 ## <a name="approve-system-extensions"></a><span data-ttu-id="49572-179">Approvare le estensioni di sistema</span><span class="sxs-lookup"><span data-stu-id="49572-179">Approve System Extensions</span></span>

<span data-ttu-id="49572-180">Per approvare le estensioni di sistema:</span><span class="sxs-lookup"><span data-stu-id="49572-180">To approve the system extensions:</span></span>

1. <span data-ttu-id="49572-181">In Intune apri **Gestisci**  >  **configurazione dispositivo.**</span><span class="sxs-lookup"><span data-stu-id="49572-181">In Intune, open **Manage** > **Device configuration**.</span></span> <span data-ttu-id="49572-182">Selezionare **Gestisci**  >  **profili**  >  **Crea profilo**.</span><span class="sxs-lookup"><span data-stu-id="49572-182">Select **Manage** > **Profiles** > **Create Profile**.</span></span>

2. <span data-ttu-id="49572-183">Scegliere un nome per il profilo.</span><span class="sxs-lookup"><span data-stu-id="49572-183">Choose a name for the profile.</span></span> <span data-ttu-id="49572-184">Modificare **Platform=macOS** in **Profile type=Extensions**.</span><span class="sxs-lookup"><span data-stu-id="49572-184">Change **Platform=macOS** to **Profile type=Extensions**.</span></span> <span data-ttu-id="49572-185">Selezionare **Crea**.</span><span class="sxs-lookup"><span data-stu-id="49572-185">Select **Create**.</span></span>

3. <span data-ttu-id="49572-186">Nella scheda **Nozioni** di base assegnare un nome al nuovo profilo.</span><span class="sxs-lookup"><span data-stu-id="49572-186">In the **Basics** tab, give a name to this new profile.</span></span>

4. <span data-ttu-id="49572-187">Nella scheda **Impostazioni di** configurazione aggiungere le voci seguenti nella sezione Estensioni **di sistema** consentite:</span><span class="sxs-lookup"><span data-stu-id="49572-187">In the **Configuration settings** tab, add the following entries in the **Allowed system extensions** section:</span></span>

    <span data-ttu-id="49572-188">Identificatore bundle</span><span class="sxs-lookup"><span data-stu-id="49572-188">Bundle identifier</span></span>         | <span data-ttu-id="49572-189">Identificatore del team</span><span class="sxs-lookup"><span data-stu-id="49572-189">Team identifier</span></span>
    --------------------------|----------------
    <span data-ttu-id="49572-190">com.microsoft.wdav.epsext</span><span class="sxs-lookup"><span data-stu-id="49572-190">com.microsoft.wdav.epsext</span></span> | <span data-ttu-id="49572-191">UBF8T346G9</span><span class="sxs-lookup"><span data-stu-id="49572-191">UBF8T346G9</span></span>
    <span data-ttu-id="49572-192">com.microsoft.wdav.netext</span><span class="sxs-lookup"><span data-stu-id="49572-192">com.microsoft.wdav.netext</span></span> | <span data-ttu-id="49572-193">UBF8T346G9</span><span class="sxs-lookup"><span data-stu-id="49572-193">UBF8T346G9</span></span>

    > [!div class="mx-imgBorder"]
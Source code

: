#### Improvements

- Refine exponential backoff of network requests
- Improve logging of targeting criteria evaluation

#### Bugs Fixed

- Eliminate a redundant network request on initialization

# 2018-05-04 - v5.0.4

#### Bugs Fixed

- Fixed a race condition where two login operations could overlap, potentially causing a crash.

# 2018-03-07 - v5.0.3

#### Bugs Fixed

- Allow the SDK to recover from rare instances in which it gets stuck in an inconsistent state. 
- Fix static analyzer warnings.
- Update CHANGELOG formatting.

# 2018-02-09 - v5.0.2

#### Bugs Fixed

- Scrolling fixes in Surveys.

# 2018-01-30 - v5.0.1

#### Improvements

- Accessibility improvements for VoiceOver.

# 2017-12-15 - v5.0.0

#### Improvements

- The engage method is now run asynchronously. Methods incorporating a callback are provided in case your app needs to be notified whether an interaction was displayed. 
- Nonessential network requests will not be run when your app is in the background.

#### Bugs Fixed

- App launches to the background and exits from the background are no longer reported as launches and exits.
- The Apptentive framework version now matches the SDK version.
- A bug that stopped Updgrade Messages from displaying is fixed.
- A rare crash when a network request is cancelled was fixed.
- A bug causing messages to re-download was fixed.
· · · ·
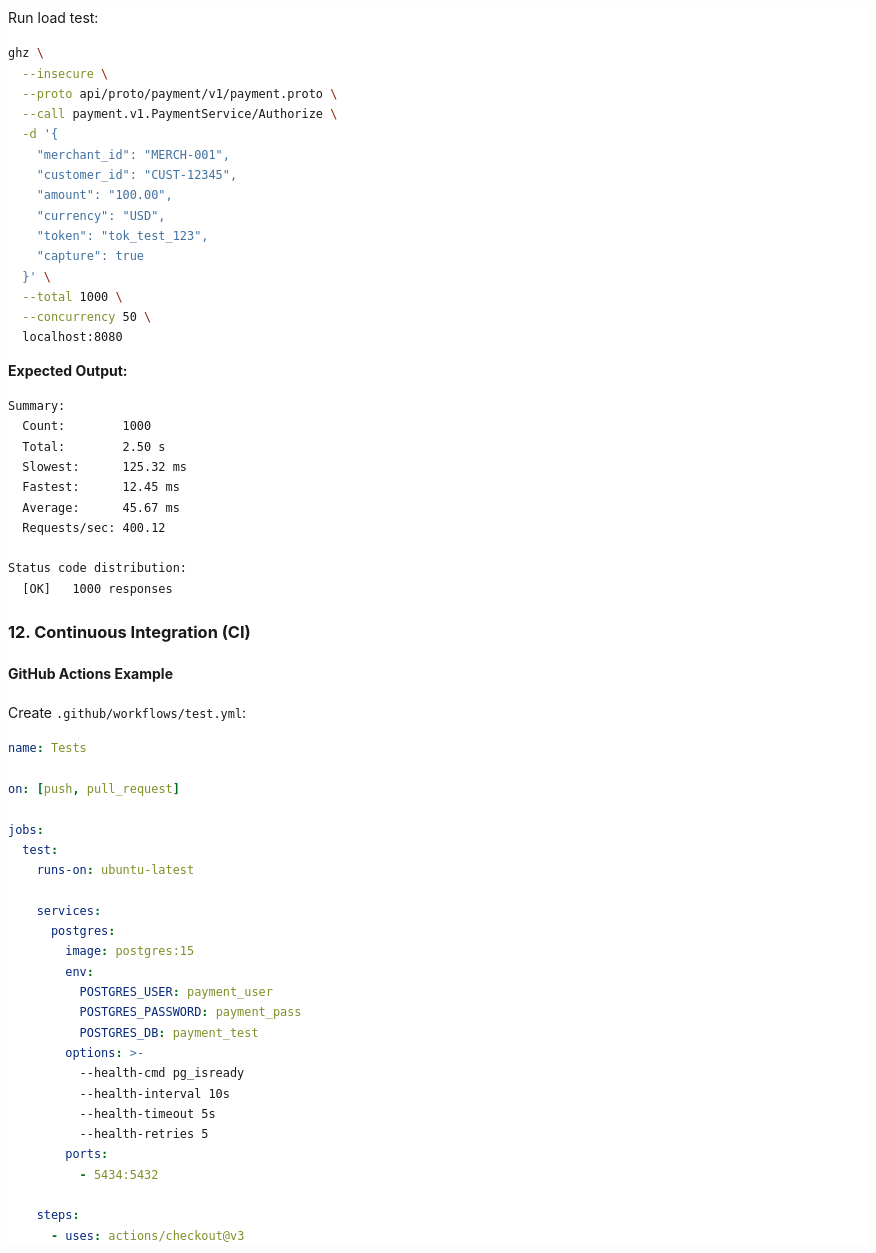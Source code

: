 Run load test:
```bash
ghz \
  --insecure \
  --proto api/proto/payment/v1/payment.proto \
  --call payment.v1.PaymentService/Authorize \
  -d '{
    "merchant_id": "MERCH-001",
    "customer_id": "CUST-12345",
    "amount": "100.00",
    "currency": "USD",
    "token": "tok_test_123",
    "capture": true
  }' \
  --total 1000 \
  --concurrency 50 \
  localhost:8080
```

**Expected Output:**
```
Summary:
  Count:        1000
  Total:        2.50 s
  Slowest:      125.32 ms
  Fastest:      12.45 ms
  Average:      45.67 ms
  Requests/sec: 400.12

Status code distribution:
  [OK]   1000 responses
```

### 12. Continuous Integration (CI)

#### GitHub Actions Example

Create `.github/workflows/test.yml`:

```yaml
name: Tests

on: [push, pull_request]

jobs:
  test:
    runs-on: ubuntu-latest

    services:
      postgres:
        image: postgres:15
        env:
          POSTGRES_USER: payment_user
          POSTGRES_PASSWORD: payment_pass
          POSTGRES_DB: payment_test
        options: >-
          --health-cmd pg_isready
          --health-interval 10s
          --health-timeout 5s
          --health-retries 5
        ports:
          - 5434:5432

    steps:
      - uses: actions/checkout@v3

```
· · · ·
Scan the material above. Return every line containing the string "when".

▶ [Solution for this task]:
- Nonessential network requests will not be run when your app is in the background.
- A rare crash when a network request is cancelled was fixed.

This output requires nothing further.